* _TASK BRIEF_
Copy every line from the one containing "Due to better" through the last line of the records below, both included, and nothing else.

* _SUPPLIED RECORDS_

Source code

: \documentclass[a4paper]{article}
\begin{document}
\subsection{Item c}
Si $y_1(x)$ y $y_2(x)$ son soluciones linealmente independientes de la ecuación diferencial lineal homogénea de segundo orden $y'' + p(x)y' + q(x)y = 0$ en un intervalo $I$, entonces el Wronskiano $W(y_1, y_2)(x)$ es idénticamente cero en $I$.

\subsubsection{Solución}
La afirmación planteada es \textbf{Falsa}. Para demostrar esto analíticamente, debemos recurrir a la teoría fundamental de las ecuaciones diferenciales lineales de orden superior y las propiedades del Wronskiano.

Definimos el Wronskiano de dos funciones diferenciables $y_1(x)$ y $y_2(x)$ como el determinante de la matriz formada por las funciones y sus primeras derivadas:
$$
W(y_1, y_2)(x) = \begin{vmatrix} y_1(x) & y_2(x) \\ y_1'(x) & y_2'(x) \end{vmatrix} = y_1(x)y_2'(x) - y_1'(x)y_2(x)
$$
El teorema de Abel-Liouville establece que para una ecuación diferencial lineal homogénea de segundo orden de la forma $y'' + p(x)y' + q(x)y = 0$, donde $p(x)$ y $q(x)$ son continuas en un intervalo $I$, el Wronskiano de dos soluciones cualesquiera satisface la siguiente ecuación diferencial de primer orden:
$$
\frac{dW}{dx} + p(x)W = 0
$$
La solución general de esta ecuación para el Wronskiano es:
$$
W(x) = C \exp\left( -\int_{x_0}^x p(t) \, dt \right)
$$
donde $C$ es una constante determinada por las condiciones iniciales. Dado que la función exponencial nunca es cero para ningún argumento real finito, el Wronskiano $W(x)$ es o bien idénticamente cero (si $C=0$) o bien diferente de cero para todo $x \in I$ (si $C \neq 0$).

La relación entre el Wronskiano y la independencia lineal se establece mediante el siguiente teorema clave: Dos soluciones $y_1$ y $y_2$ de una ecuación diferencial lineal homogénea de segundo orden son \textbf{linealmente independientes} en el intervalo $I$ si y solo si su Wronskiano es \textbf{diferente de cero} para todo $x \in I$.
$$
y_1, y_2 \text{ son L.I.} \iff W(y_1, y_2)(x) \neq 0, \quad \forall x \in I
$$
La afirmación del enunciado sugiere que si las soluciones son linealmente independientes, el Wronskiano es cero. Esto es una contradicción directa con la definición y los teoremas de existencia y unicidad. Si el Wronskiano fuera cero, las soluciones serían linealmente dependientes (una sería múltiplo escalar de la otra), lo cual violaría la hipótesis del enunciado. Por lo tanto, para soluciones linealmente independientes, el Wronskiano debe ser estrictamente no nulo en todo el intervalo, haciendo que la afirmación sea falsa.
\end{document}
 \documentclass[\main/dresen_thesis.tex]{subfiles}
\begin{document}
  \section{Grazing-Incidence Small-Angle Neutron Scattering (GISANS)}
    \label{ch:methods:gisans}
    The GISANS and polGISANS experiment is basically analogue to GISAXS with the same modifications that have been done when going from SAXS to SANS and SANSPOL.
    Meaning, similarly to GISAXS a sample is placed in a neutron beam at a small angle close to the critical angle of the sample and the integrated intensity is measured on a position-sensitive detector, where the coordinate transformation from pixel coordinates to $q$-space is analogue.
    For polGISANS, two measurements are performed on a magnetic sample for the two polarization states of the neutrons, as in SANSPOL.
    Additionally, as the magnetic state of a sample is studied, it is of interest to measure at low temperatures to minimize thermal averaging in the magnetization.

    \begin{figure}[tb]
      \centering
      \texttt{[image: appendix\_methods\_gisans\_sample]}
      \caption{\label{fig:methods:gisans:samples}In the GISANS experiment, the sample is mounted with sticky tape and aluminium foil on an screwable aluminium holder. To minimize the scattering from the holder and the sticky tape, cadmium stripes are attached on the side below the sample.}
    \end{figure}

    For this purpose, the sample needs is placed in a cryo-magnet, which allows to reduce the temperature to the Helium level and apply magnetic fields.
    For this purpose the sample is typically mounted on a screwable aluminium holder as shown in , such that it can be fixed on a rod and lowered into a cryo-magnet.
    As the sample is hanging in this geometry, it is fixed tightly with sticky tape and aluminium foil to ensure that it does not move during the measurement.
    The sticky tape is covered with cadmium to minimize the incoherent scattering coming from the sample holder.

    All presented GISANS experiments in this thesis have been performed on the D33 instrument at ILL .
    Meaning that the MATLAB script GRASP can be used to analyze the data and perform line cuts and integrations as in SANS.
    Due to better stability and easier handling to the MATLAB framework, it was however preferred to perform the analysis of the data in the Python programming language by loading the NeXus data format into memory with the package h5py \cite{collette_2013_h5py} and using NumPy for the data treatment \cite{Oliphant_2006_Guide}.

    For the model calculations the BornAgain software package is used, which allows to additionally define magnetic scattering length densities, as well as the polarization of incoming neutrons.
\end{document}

* _SOLUTION FOR THIS EXERCISE_
    Due to better stability and easier handling to the MATLAB framework, it was however preferred to perform the analysis of the data in the Python programming language by loading the NeXus data format into memory with the package h5py \cite{collette_2013_h5py} and using NumPy for the data treatment \cite{Oliphant_2006_Guide}.

    For the model calculations the BornAgain software package is used, which allows to additionally define magnetic scattering length densities, as well as the polarization of incoming neutrons.
\end{document}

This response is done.